It’s a hot day and you are watering the garden. Taking a quick sip from the hose to quench your thirst seems tempting but can also be dangerous. The hose itself may give off gas chemicals, carry bacteria, and irrigation water can be filled with heavy metals. Filtering hose water can remove most of these problems and result in pure, safe fluid.
Do Garden Hoses Need to be Filtered?
Studies have shown over 2,000 chemicals are found in municipal U.S. water supplies. Most of these are benign, although a few do have some health implications and can even affect plants.

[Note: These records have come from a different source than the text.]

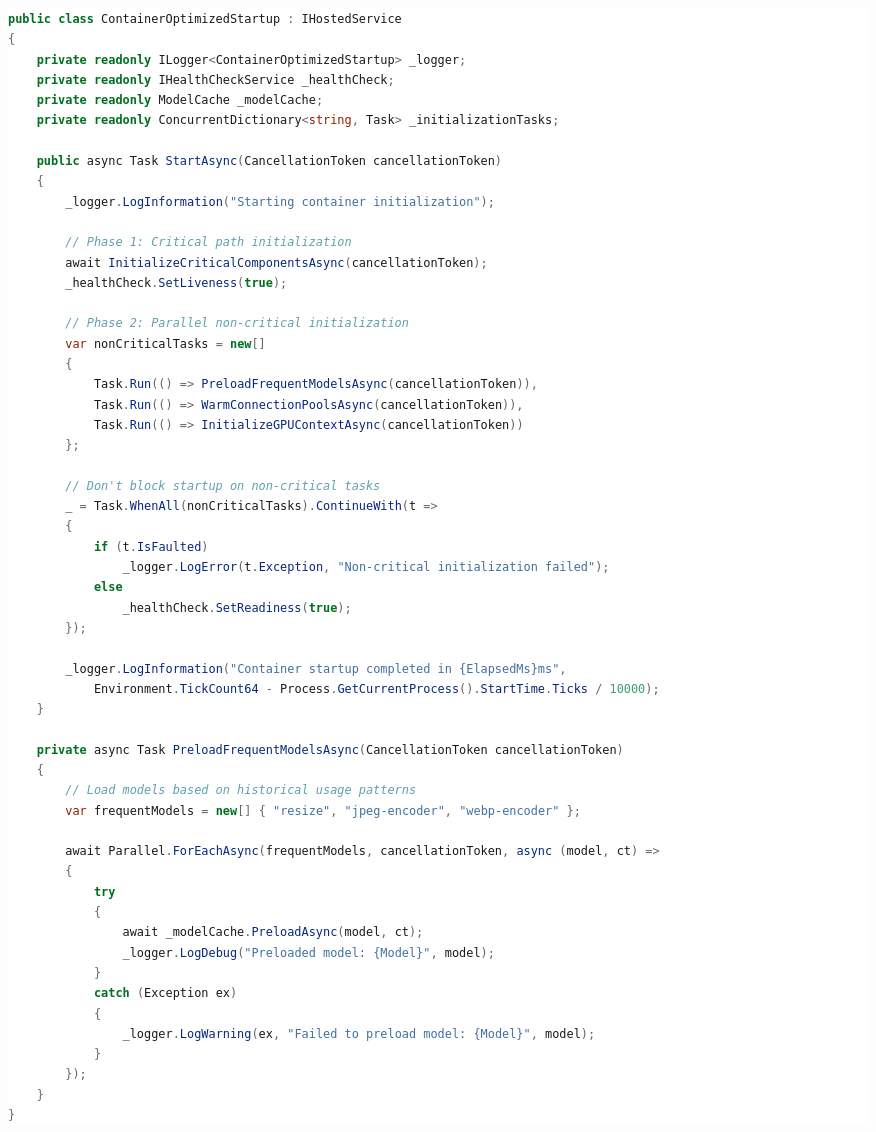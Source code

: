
 ```csharp
public class ContainerOptimizedStartup : IHostedService
{
    private readonly ILogger<ContainerOptimizedStartup> _logger;
    private readonly IHealthCheckService _healthCheck;
    private readonly ModelCache _modelCache;
    private readonly ConcurrentDictionary<string, Task> _initializationTasks;

    public async Task StartAsync(CancellationToken cancellationToken)
    {
        _logger.LogInformation("Starting container initialization");

        // Phase 1: Critical path initialization
        await InitializeCriticalComponentsAsync(cancellationToken);
        _healthCheck.SetLiveness(true);

        // Phase 2: Parallel non-critical initialization
        var nonCriticalTasks = new[]
        {
            Task.Run(() => PreloadFrequentModelsAsync(cancellationToken)),
            Task.Run(() => WarmConnectionPoolsAsync(cancellationToken)),
            Task.Run(() => InitializeGPUContextAsync(cancellationToken))
        };

        // Don't block startup on non-critical tasks
        _ = Task.WhenAll(nonCriticalTasks).ContinueWith(t =>
        {
            if (t.IsFaulted)
                _logger.LogError(t.Exception, "Non-critical initialization failed");
            else
                _healthCheck.SetReadiness(true);
        });

        _logger.LogInformation("Container startup completed in {ElapsedMs}ms", 
            Environment.TickCount64 - Process.GetCurrentProcess().StartTime.Ticks / 10000);
    }

    private async Task PreloadFrequentModelsAsync(CancellationToken cancellationToken)
    {
        // Load models based on historical usage patterns
        var frequentModels = new[] { "resize", "jpeg-encoder", "webp-encoder" };
        
        await Parallel.ForEachAsync(frequentModels, cancellationToken, async (model, ct) =>
        {
            try
            {
                await _modelCache.PreloadAsync(model, ct);
                _logger.LogDebug("Preloaded model: {Model}", model);
            }
            catch (Exception ex)
            {
                _logger.LogWarning(ex, "Failed to preload model: {Model}", model);
            }
        });
    }
}
```
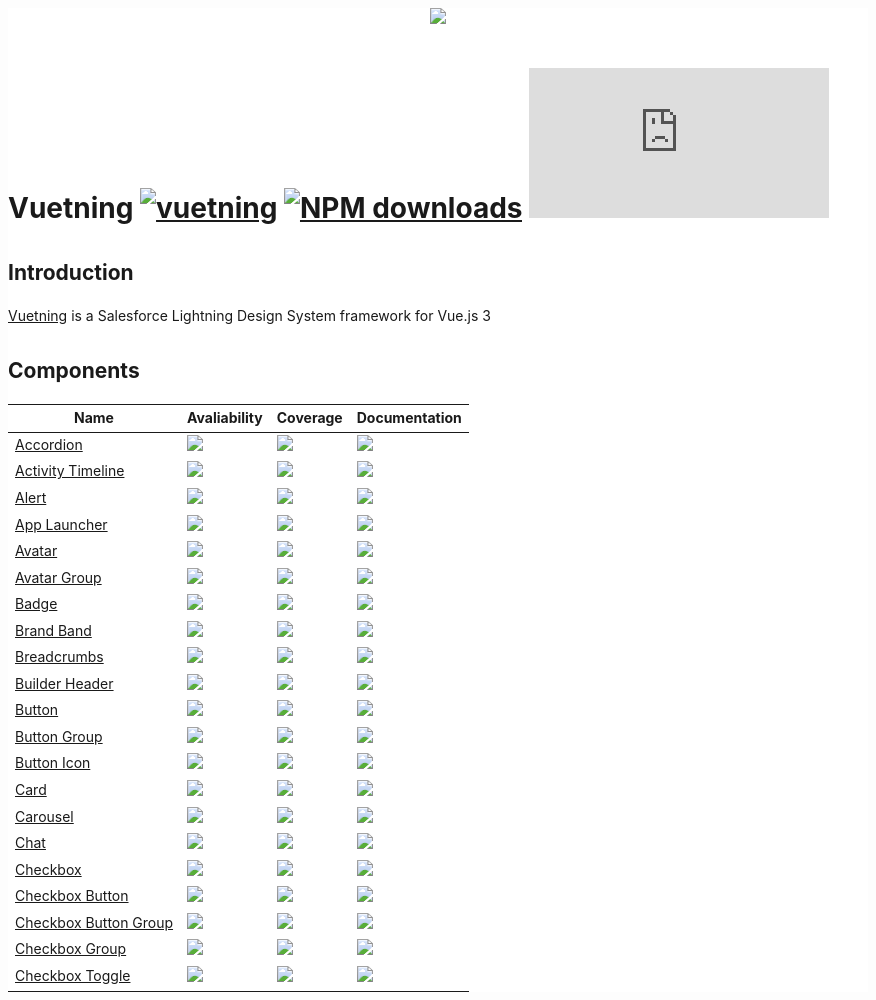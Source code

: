 <p align="center">
    <img width="160"src="https://s3.amazonaws.com/arcthos.com/vuetning/logo.svg">
</p>

# Vuetning [![vuetning](https://img.shields.io/npm/v/vuetning.svg)](https://www.npmjs.org/package/vuetning) [![NPM downloads](https://img.shields.io/npm/dt/vuetning.svg)](https://npmjs.org/package/vuetning) ![gzip size](http://img.badgesize.io/https://unpkg.com/vuetning/dist/vuetning.common.js?compression=gzip&label=gzip%20size)

## Introduction
[Vuetning](https://marceloatg.github.io/vuetning) is a Salesforce Lightning Design System framework for Vue.js 3

## Components

| Name                                                                | Avaliability                                          | Coverage                                       | Documentation                                   |
|---------------------------------------------------------------------|-------------------------------------------------------| ---------------------------------------------- | ----------------------------------------------- |
| [Accordion](/src/components/slds-accordion)                         | ![](https://img.shields.io/badge/available-green.svg) | ![](https://img.shields.io/badge/0%25-red.svg) | ![](https://img.shields.io/badge/draft-red.svg) |
| [Activity Timeline](/src/components/slds-activity-timeline)         | ![](https://img.shields.io/badge/alpha-yellow.svg)    | ![](https://img.shields.io/badge/0%25-red.svg) | ![](https://img.shields.io/badge/draft-red.svg) |
| [Alert](/src/components/slds-alert)                                 | ![](https://img.shields.io/badge/available-green.svg) | ![](https://img.shields.io/badge/0%25-red.svg) | ![](https://img.shields.io/badge/draft-red.svg) |
| [App Launcher](/src/components/slds-app-launcher)                   | ![](https://img.shields.io/badge/mock-red.svg)        | ![](https://img.shields.io/badge/0%25-red.svg) | ![](https://img.shields.io/badge/draft-red.svg) |
| [Avatar](/src/components/slds-avatar)                               | ![](https://img.shields.io/badge/available-green.svg) | ![](https://img.shields.io/badge/0%25-red.svg) | ![](https://img.shields.io/badge/draft-red.svg) |
| [Avatar Group](/src/components/slds-avatar-group)                   | ![](https://img.shields.io/badge/mock-red.svg)        | ![](https://img.shields.io/badge/0%25-red.svg) | ![](https://img.shields.io/badge/draft-red.svg) |
| [Badge](/src/components/slds-badge)                                 | ![](https://img.shields.io/badge/available-green.svg) | ![](https://img.shields.io/badge/0%25-red.svg) | ![](https://img.shields.io/badge/draft-red.svg) |
| [Brand Band](/src/components/slds-brand-band)                       | ![](https://img.shields.io/badge/available-green.svg) | ![](https://img.shields.io/badge/0%25-red.svg) | ![](https://img.shields.io/badge/draft-red.svg) |
| [Breadcrumbs](/src/components/slds-breadcrumbs)                     | ![](https://img.shields.io/badge/available-green.svg) | ![](https://img.shields.io/badge/0%25-red.svg) | ![](https://img.shields.io/badge/draft-red.svg) |
| [Builder Header](/src/components/slds-builder-header)               | ![](https://img.shields.io/badge/mock-red.svg)        | ![](https://img.shields.io/badge/0%25-red.svg) | ![](https://img.shields.io/badge/draft-red.svg) |
| [Button](/src/components/slds-button)                               | ![](https://img.shields.io/badge/available-green.svg) | ![](https://img.shields.io/badge/0%25-red.svg) | ![](https://img.shields.io/badge/draft-red.svg) |
| [Button Group](/src/components/slds-button-group)                   | ![](https://img.shields.io/badge/available-green.svg) | ![](https://img.shields.io/badge/0%25-red.svg) | ![](https://img.shields.io/badge/draft-red.svg) |
| [Button Icon](/src/components/slds-button-icon)                     | ![](https://img.shields.io/badge/available-green.svg) | ![](https://img.shields.io/badge/0%25-red.svg) | ![](https://img.shields.io/badge/draft-red.svg) |
| [Card](/src/components/slds-card)                                   | ![](https://img.shields.io/badge/available-green.svg) | ![](https://img.shields.io/badge/0%25-red.svg) | ![](https://img.shields.io/badge/draft-red.svg) |
| [Carousel](/src/components/slds-carousel)                           | ![](https://img.shields.io/badge/mock-red.svg)        | ![](https://img.shields.io/badge/0%25-red.svg) | ![](https://img.shields.io/badge/draft-red.svg) |
| [Chat](/src/components/slds-chat)                                   | ![](https://img.shields.io/badge/mock-red.svg)        | ![](https://img.shields.io/badge/0%25-red.svg) | ![](https://img.shields.io/badge/draft-red.svg) |
| [Checkbox](/src/components/slds-checkbox)                           | ![](https://img.shields.io/badge/available-green.svg) | ![](https://img.shields.io/badge/0%25-red.svg) | ![](https://img.shields.io/badge/draft-red.svg) |
| [Checkbox Button](/src/components/slds-checkbox-button)             | ![](https://img.shields.io/badge/available-green.svg) | ![](https://img.shields.io/badge/0%25-red.svg) | ![](https://img.shields.io/badge/draft-red.svg) |
| [Checkbox Button Group](/src/components/slds-checkbox-button-group) | ![](https://img.shields.io/badge/available-green.svg) | ![](https://img.shields.io/badge/0%25-red.svg) | ![](https://img.shields.io/badge/draft-red.svg) |
| [Checkbox Group](/src/components/slds-checkbox-group)               | ![](https://img.shields.io/badge/mock-red.svg)        | ![](https://img.shields.io/badge/0%25-red.svg) | ![](https://img.shields.io/badge/draft-red.svg) |
| [Checkbox Toggle](/src/components/slds-checkbox-toggle)             | ![](https://img.shields.io/badge/available-green.svg) | ![](https://img.shields.io/badge/0%25-red.svg) | ![](https://img.shields.io/badge/draft-red.svg) |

This raises the question, “do garden hoses need to be filtered?” That depends on the use you have for the water and what your city puts into the supply.
In some regions, chemicals, like chlorine, are added to the local water. There can be other chemicals that result from fertilizer run-off, factory waste, and even treatment plant contamination. Adding chlorine laced water to compost piles has been shown to kill beneficial microorganisms.
Additionally, the water from the hose has to travel through rusty or contaminated pipes, which can carry toxins. The hose itself is likely made from a plastic that could contain BPAs, which are released when the hose gets warm in the sun.
The decision to install garden hose filtration is a personal one; however, do your own research to decide if exposure for your family and plants is worth the risk.
How to Purify Garden Hose Water
Some gardeners think that letting the water run for a few minutes or letting it off gas in containers is a sufficient way of purifying garden hose water. This will definitely help but does not remove heavy metals or certain other compounds.
Filtering hose water can remove up to half of the potentially damaging chemicals, is easy, and economical. Garden hose filtration systems are widely available and come with several features. Most only remove chlorine, but there are a few that do a better job at removing the more complex threats.
Garden Hose Filter Types
A quick browse on your favorite search engine will reveal numerous filters. Some of the easiest filters for purifying garden hose water are self-contained and simply screw onto the end of the hose. Some have a poly screen that must be changed, while others use granular activated charcoal.
Systems with carbon block filters have the ability to do more. They reduce chlorine and chloramine, reduce the presence of pesticides, heavy metals, and herbicides. Units with ion exchange technology can do even more. These claim to remove algae, bacteria, mold spores, lime scale, and many chemicals.
Using a hose that is not made of plastic and adding a filter can improve garden hose water taste and make it safer for use.